↓
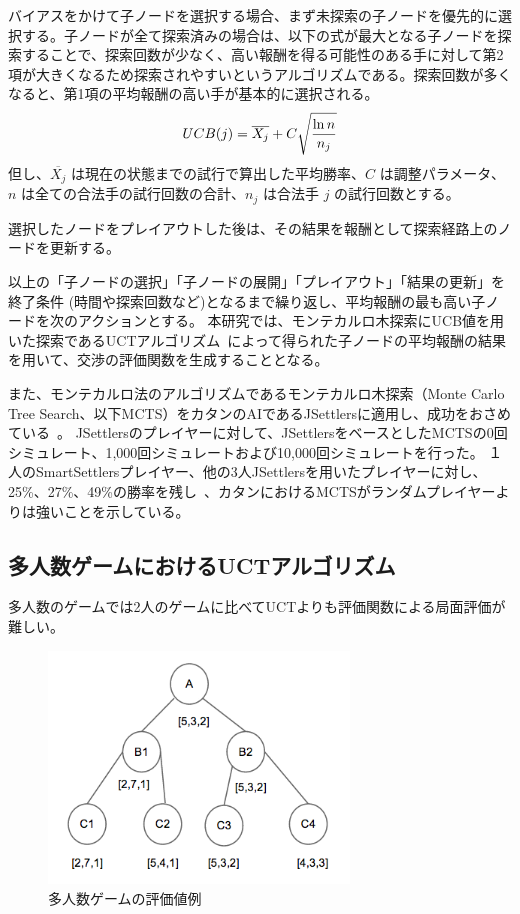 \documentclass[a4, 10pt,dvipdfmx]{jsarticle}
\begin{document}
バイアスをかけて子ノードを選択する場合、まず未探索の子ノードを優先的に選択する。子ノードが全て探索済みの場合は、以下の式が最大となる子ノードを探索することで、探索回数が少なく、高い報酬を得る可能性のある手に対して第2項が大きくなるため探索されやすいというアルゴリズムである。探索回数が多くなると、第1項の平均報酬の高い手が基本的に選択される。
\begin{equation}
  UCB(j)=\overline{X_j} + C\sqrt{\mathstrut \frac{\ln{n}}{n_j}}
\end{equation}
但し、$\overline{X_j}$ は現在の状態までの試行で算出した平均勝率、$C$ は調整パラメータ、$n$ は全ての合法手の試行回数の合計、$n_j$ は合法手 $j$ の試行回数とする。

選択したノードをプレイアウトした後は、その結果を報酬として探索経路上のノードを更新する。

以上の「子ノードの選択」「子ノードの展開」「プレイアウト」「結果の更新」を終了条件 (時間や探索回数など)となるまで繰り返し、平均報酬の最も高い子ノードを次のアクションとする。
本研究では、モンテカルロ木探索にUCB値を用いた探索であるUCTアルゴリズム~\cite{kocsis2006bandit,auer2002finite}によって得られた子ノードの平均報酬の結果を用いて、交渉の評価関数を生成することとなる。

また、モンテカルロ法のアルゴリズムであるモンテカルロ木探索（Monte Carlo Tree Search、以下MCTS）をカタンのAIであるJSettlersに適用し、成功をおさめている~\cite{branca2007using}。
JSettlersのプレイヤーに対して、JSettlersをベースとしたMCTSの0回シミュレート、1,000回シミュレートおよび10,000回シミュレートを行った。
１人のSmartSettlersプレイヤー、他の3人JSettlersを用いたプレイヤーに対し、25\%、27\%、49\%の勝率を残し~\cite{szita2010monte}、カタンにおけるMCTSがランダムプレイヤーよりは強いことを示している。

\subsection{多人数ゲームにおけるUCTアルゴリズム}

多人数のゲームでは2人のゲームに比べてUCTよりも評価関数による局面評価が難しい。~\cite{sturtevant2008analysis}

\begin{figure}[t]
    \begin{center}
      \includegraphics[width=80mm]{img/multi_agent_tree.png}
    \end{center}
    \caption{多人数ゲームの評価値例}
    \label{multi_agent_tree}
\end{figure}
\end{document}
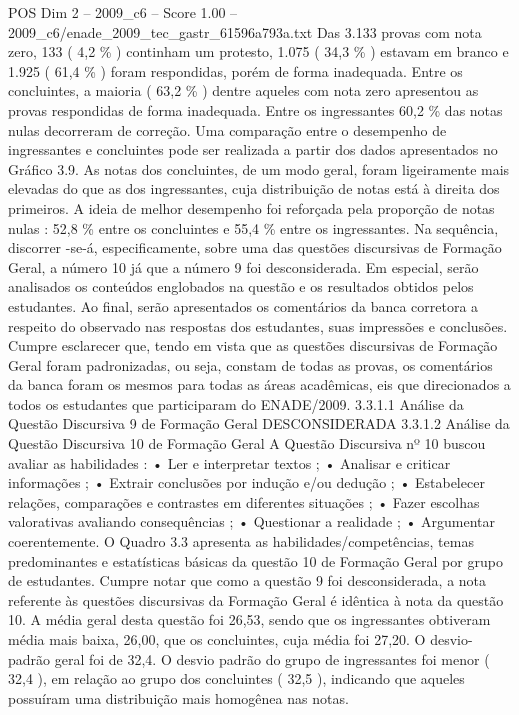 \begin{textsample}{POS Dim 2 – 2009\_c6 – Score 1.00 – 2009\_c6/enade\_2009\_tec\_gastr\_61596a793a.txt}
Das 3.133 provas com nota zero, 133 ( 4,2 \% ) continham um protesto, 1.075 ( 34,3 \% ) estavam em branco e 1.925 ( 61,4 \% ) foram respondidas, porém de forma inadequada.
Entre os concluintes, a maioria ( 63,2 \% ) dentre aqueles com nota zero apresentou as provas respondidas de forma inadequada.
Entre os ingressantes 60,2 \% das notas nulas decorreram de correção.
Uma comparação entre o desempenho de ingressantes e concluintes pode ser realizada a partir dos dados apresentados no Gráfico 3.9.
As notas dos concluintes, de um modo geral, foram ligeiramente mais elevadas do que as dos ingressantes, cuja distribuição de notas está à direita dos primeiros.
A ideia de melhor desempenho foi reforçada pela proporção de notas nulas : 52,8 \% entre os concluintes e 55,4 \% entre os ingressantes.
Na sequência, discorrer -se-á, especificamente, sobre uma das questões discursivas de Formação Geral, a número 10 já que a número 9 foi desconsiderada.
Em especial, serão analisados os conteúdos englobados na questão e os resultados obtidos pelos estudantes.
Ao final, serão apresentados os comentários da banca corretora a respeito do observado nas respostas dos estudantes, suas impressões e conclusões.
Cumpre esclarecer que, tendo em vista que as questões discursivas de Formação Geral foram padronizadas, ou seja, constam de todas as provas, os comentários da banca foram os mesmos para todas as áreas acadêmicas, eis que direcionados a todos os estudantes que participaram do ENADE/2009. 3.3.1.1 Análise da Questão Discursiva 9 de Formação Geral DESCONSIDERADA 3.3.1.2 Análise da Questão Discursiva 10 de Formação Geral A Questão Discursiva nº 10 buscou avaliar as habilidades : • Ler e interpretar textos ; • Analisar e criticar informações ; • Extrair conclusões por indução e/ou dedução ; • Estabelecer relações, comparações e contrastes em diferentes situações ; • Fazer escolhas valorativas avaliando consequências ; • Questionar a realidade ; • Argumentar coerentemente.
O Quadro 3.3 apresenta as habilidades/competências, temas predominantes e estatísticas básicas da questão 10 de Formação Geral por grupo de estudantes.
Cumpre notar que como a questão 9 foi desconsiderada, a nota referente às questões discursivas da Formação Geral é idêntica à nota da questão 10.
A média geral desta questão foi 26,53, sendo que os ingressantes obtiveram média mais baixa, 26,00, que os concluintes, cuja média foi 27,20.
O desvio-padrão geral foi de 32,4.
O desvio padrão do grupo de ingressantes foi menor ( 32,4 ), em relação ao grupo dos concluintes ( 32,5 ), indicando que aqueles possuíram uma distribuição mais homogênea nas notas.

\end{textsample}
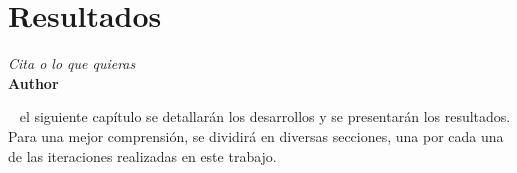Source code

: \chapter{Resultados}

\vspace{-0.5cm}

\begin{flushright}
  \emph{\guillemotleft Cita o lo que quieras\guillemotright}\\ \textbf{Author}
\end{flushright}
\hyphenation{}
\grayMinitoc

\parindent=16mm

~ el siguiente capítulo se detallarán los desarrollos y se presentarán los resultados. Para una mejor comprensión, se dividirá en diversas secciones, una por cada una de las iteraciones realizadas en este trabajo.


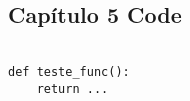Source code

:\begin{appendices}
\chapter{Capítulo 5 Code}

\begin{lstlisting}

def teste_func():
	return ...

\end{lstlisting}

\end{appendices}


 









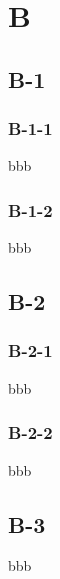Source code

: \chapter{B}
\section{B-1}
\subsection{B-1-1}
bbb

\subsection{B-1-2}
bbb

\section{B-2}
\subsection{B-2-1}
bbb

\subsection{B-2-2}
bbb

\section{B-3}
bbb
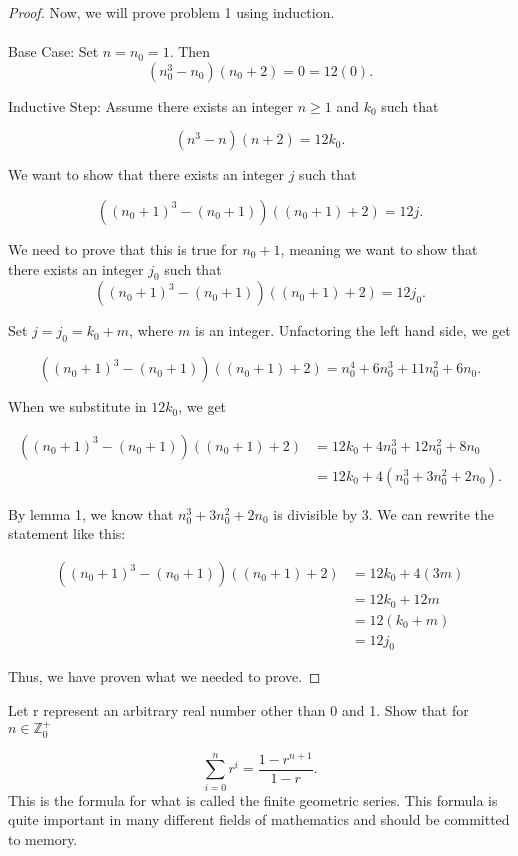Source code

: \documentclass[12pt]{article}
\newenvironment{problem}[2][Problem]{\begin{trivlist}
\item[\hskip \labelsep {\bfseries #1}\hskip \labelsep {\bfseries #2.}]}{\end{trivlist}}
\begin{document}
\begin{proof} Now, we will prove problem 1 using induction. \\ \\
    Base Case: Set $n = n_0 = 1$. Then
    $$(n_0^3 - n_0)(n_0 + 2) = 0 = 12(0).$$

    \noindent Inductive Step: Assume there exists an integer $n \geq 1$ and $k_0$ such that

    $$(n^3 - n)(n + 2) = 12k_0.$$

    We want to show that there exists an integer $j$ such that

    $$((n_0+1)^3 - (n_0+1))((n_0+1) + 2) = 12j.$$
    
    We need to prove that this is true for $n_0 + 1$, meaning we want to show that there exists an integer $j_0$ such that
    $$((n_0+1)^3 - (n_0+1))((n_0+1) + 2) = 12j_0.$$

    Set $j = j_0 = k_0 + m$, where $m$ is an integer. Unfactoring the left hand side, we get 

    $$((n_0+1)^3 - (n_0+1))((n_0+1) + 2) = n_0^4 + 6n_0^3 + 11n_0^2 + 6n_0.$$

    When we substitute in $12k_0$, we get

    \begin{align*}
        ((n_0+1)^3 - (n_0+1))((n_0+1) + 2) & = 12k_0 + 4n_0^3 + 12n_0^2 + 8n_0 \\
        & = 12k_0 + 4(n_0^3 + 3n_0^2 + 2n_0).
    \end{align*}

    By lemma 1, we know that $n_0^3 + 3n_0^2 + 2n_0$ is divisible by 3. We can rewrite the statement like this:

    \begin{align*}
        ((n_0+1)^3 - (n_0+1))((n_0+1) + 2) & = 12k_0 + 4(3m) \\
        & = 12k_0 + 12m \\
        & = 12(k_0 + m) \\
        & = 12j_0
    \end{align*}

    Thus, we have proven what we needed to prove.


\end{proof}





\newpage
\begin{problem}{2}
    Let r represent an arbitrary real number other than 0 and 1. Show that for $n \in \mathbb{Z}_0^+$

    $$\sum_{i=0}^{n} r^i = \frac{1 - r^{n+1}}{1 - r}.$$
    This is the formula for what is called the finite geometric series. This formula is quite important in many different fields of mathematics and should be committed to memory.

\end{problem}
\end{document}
↑
### Your assignment
Every line from the first line of the entries above through the line with "2 – 2009\_c6" must be repeated exactly, and pictures must not be.

### Solution to this exercise
 \documentclass[a4, 10pt,dvipdfmx]{jsarticle}
\begin{document}
バイアスをかけて子ノードを選択する場合、まず未探索の子ノードを優先的に選択する。子ノードが全て探索済みの場合は、以下の式が最大となる子ノードを探索することで、探索回数が少なく、高い報酬を得る可能性のある手に対して第2項が大きくなるため探索されやすいというアルゴリズムである。探索回数が多くなると、第1項の平均報酬の高い手が基本的に選択される。
\begin{equation}
  UCB(j)=\overline{X_j} + C\sqrt{\mathstrut \frac{\ln{n}}{n_j}}
\end{equation}
但し、$\overline{X_j}$ は現在の状態までの試行で算出した平均勝率、$C$ は調整パラメータ、$n$ は全ての合法手の試行回数の合計、$n_j$ は合法手 $j$ の試行回数とする。

選択したノードをプレイアウトした後は、その結果を報酬として探索経路上のノードを更新する。

以上の「子ノードの選択」「子ノードの展開」「プレイアウト」「結果の更新」を終了条件 (時間や探索回数など)となるまで繰り返し、平均報酬の最も高い子ノードを次のアクションとする。
本研究では、モンテカルロ木探索にUCB値を用いた探索であるUCTアルゴリズム~\cite{kocsis2006bandit,auer2002finite}によって得られた子ノードの平均報酬の結果を用いて、交渉の評価関数を生成することとなる。

また、モンテカルロ法のアルゴリズムであるモンテカルロ木探索（Monte Carlo Tree Search、以下MCTS）をカタンのAIであるJSettlersに適用し、成功をおさめている~\cite{branca2007using}。
JSettlersのプレイヤーに対して、JSettlersをベースとしたMCTSの0回シミュレート、1,000回シミュレートおよび10,000回シミュレートを行った。
１人のSmartSettlersプレイヤー、他の3人JSettlersを用いたプレイヤーに対し、25\%、27\%、49\%の勝率を残し~\cite{szita2010monte}、カタンにおけるMCTSがランダムプレイヤーよりは強いことを示している。

\subsection{多人数ゲームにおけるUCTアルゴリズム}

多人数のゲームでは2人のゲームに比べてUCTよりも評価関数による局面評価が難しい。~\cite{sturtevant2008analysis}

\begin{figure}[t]
    \begin{center}
      \includegraphics[width=80mm]{img/multi_agent_tree.png}
    \end{center}
    \caption{多人数ゲームの評価値例}
    \label{multi_agent_tree}
\end{figure}
\end{document}
 \begin{textsample}{POS Dim 2 – 2009\_c6 – Score 1.00 – 2009\_c6/enade\_2009\_tec\_gastr\_61596a793a.txt}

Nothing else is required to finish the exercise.